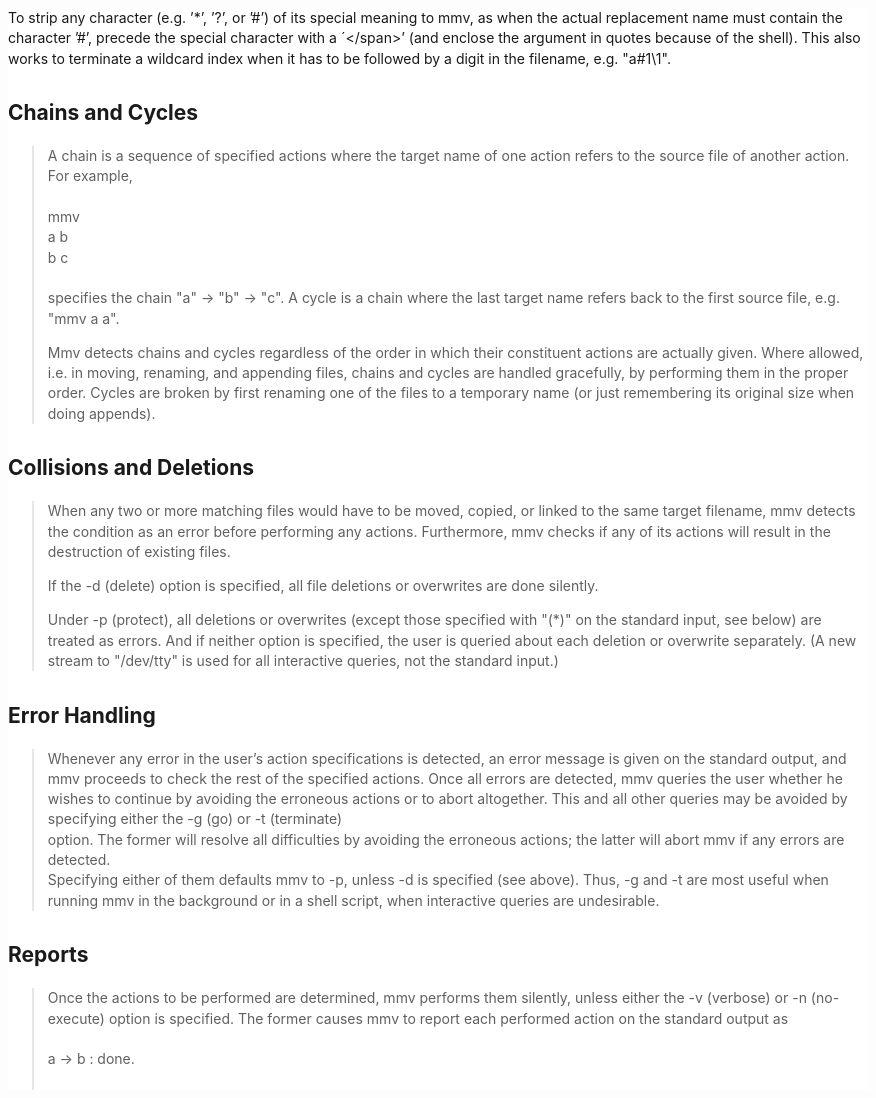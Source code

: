 To strip any character (e.g. ’*’, ’?’, or ’#’) of its special meaning
to mmv, as when the actual replacement name must contain the character ’<span class="code">#</span>’, precede the special character with a ´<span class="code">\</span>’ (and enclose the argument
in quotes because of the shell). This also works to terminate a wildcard index when it has to be followed by a digit in the filename, e.g. 
<span class="code">"a#1\1"</span>.</p>
</blockquote>
<h2>Chains and Cycles</h2>
<blockquote>
<p> A chain is a sequence of specified actions where the target name of one
action refers to the source file of another action. For example,<br>
<br>
<span class="code">mmv<br>
a b<br>
b c</span><br>
<br>
specifies the chain "a" -&gt; "b" -&gt; "c". A cycle is a chain where the
last target name refers back to the first source file, e.g. "mmv a a".</p>
<p> Mmv detects chains and cycles regardless of the order in which their
constituent actions are actually given. Where allowed, i.e. in moving,
renaming, and appending files, chains and cycles are handled gracefully, by performing them in the proper order. Cycles are broken by
first renaming one of the files to a temporary name (or just remembering its original size when doing appends).</p>
</blockquote>
<h2>Collisions and Deletions</h2>
<blockquote>
<p> When any two or more matching files would have to be moved, copied, or
linked to the same target filename, mmv detects the condition as an
error before performing any actions. Furthermore, mmv checks if any of
its actions will result in the destruction of existing files. </p>
<p>If the
<span class="code">-d (delete)</span> option is specified, all file deletions or overwrites are
done silently. </p>
<p>Under <span class="code">-p (protect)</span>, all deletions or overwrites (except
those specified with "(*)" on the standard input, see below) are
treated as errors. And if neither option is specified, the user is
queried about each deletion or overwrite separately. (A new stream to "/dev/tty" is used for all interactive queries, not the standard
input.)</p>
</blockquote>
<h2> Error Handling</h2>
<blockquote>
<p> Whenever any error in the user’s action specifications is detected, an
error message is given on the standard output, and mmv proceeds to
check the rest of the specified actions. Once all errors are detected,
mmv queries the user whether he wishes to continue by avoiding the
erroneous actions or to abort altogether. This and all other queries
may be avoided by specifying either the <span class="code">-g (go) or -t (terminate)</span><br>
option. The former will resolve all difficulties by avoiding the erroneous actions; the latter will abort mmv if any errors are detected.<br>
Specifying either of them defaults mmv to -p, unless -d is specified
(see above). Thus, -g and -t are most useful when running mmv in the
background or in a shell script, when interactive queries are undesirable.</p>
</blockquote>
<h2> Reports</h2>
<blockquote>
<p> Once the actions to be performed are determined, mmv performs them
silently, unless either the -v (verbose) or -n (no-execute) option is
specified. The former causes mmv to report each performed action on
the standard output as<br>
<br>
<span class="code">a -&gt; b : done.</span><br>
<br>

- About this exercise:
Your copy should match the data above exactly, apart from the pictures.

- Task solution:
Source code

: To strip any character (e.g. ’*’, ’?’, or ’#’) of its special meaning
to mmv, as when the actual replacement name must contain the character ’<span class="code">#</span>’, precede the special character with a ´<span class="code">\</span>’ (and enclose the argument
in quotes because of the shell). This also works to terminate a wildcard index when it has to be followed by a digit in the filename, e.g. 
<span class="code">"a#1\1"</span>.</p>
</blockquote>
<h2>Chains and Cycles</h2>
<blockquote>
<p> A chain is a sequence of specified actions where the target name of one
action refers to the source file of another action. For example,<br>
<br>
<span class="code">mmv<br>
a b<br>
b c</span><br>
<br>
specifies the chain "a" -&gt; "b" -&gt; "c". A cycle is a chain where the
last target name refers back to the first source file, e.g. "mmv a a".</p>
<p> Mmv detects chains and cycles regardless of the order in which their
constituent actions are actually given. Where allowed, i.e. in moving,
renaming, and appending files, chains and cycles are handled gracefully, by performing them in the proper order. Cycles are broken by
first renaming one of the files to a temporary name (or just remembering its original size when doing appends).</p>
</blockquote>
<h2>Collisions and Deletions</h2>
<blockquote>
<p> When any two or more matching files would have to be moved, copied, or
linked to the same target filename, mmv detects the condition as an
error before performing any actions. Furthermore, mmv checks if any of
its actions will result in the destruction of existing files. </p>
<p>If the
<span class="code">-d (delete)</span> option is specified, all file deletions or overwrites are
done silently. </p>
<p>Under <span class="code">-p (protect)</span>, all deletions or overwrites (except
those specified with "(*)" on the standard input, see below) are
treated as errors. And if neither option is specified, the user is
queried about each deletion or overwrite separately. (A new stream to "/dev/tty" is used for all interactive queries, not the standard
input.)</p>
</blockquote>
<h2> Error Handling</h2>
<blockquote>
<p> Whenever any error in the user’s action specifications is detected, an
error message is given on the standard output, and mmv proceeds to
check the rest of the specified actions. Once all errors are detected,
mmv queries the user whether he wishes to continue by avoiding the
erroneous actions or to abort altogether. This and all other queries
may be avoided by specifying either the <span class="code">-g (go) or -t (terminate)</span><br>
option. The former will resolve all difficulties by avoiding the erroneous actions; the latter will abort mmv if any errors are detected.<br>
Specifying either of them defaults mmv to -p, unless -d is specified
(see above). Thus, -g and -t are most useful when running mmv in the
background or in a shell script, when interactive queries are undesirable.</p>
</blockquote>
<h2> Reports</h2>
<blockquote>
<p> Once the actions to be performed are determined, mmv performs them
silently, unless either the -v (verbose) or -n (no-execute) option is
specified. The former causes mmv to report each performed action on
the standard output as<br>
<br>
<span class="code">a -&gt; b : done.</span><br>
<br>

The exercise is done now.